An epic fantasy story that begins The Chronicles of the Exile, there is a lot to like about Turner’s first book in this series.
The beginning requires some perseverance. We are introduced to Luker Essendar and his former associate Gill. What follows is a very long exposition as discussion between the two characters ostensibly to establish the current political situation across ‘The Lands of The Exile’. This feels somewhat unnecessary. Gill is the dispatcher, sending the unwilling Luker on a quest to find the Book of Lost Souls, which has been stolen, and rescue his former master, Kanon. The use of this device is a bit too transparent.
The alternate perspective of Romany, the Spider priestess is considerably more interesting and handled with some lightness as the woman converses with her God about their own plans for the aforementioned Book. After this we’re introduced to Ebon Calidar, Prince of the Galitians and Parolla, a powerful fugitive with a fragile grip on inherited and dangerous magic.
Turner establishes these disparate perspectives well enough. We certainly get more of an idea of character from the female leads, Parolla and Romany and it is clear there is a long path for us to follow in resolving all the parts of the story.
Magic and deities feature heavily throughout When The Heavens Fall. There are some echoes of the Forgotten Realms Avatar trilogy in how the Gods work through their attendants and meddle in the affairs of mortals, albeit from their own strategic game board. Certainly, we get a sense of the removed enemy from Turner’s Lord of Death - Shroud as we encounter many of his minions and challengers, who project the power of God through their own gifts and efforts to challenge him.
In the best of the book we have a detailed and structured mythology with rebellious necromancer, Mayot Mencada raising thousands of the ancient dead and resurrecting the mysterious war between the Fangalar and the Vamilians. The source of their conflict is a mystery and Turner keeps this card close to his chest. There are some Eddings’ like issues of scale related to this, with the numbers mentioned stretching the bounds of realism, but this can be carefully ignored without too much trouble.

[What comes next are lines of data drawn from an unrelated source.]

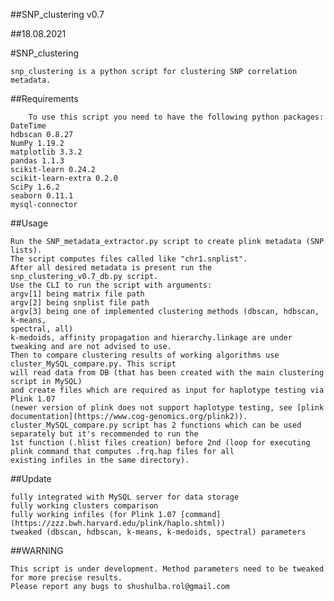 ##SNP_clustering v0.7 

##18.08.2021

#SNP_clustering

	snp_clustering is a python script for clustering SNP correlation metadata.

##Requirements

		To use this script you need to have the following python packages:
	DateTime
	hdbscan 0.8.27
	NumPy 1.19.2
	matplotlib 3.3.2
	pandas 1.1.3
	scikit-learn 0.24.2
	scikit-learn-extra 0.2.0
	SciPy 1.6.2
	seaborn 0.11.1
	mysql-connector

##Usage

	Run the SNP_metadata_extractor.py script to create plink metadata (SNP lists).
	The script computes files called like "chr1.snplist".
	After all desired metadata is present run the snp_clustering_v0.7_db.py script. 
	Use the CLI to run the script with arguments:
	argv[1] being matrix file path
	argv[2] being snplist file path
	argv[3] being one of implemented clustering methods (dbscan, hdbscan, k-means, 
	spectral, all)
	k-medoids, affinity propagation and hierarchy.linkage are under tweaking and are not advised to use.
	Then to compare clustering results of working algorithms use cluster_MySQL_compare.py. This script
	will read data from DB (that has been created with the main clustering script in MySQL)
	and create files which are required as input for haplotype testing via Plink 1.07 
	(newer version of plink does not support haplotype testing, see [plink documentation](https://www.cog-genomics.org/plink2)).
	cluster_MySQL_compare.py script has 2 functions which can be used separately but it's recommended to run the
	1st function (.hlist files creation) before 2nd (loop for executing plink command that computes .frq.hap files for all 
	existing infiles in the same directory).

	
##Update

	fully integrated with MySQL server for data storage
	fully working clusters comparison
	fully working infiles (for Plink 1.07 [command](https://zzz.bwh.harvard.edu/plink/haplo.shtml))
	tweaked (dbscan, hdbscan, k-means, k-medoids, spectral) parameters

##WARNING

	This script is under development. Method parameters need to be tweaked for more precise results. 
	Please report any bugs to shushulba.rol@gmail.com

One of the more problematic elements of the story is Turner’s continual use of the phrase ‘death magic’. Whilst we are immersed in a chaotic war between necromancers, we are dragged through scene after scene after scene after scene of conflict as the four perspective characters converge on the story’s eventual resolution and this becomes very wearing. The action is skilfully written, but the repetition cannot be obscured by any amount of dexterous weaving. Romany’s story provides the only counter point, by adding an element of humorous gamesmanship, whilst Mottle the Air Mage steals every scene he is in.
Another issue lies in the triviality of dialogue. At times, the principles quip their way through adversity with an assortment of modern one liners belying the desperate struggle they are partaking in . Luke Essandar is particularly guilty of this. The character is portrayed as powerful and gritty, but comes across as difficult to like or care for, even when he overcomes betrayal and despair to win through.
At times there are stories hinted at which might prove more interesting than the one we follow. The Galitian siege feels like it might have been an incredible tale, just as the history between the Fangalar and the Vamilians intrigues all the more when the shade Tumbal reveals his own connection to their tragic fate.
When The Heaven’s Fall does establish a large canvas for suitably epic storytelling. The elements of mythology and the variety of characters demonstrates Turner’s vast imagination. He certainly shows tremendous skill in weaving together this disparate collection of questions to a cacophonous finish. Perhaps a shorter and more concentrated story would allow his him to focus, manage a more consistent story arc and leave behind some of the writing gymnastics needed to weave together this sprawling epic.
Written on 4th May 2016 by Allen Stroud.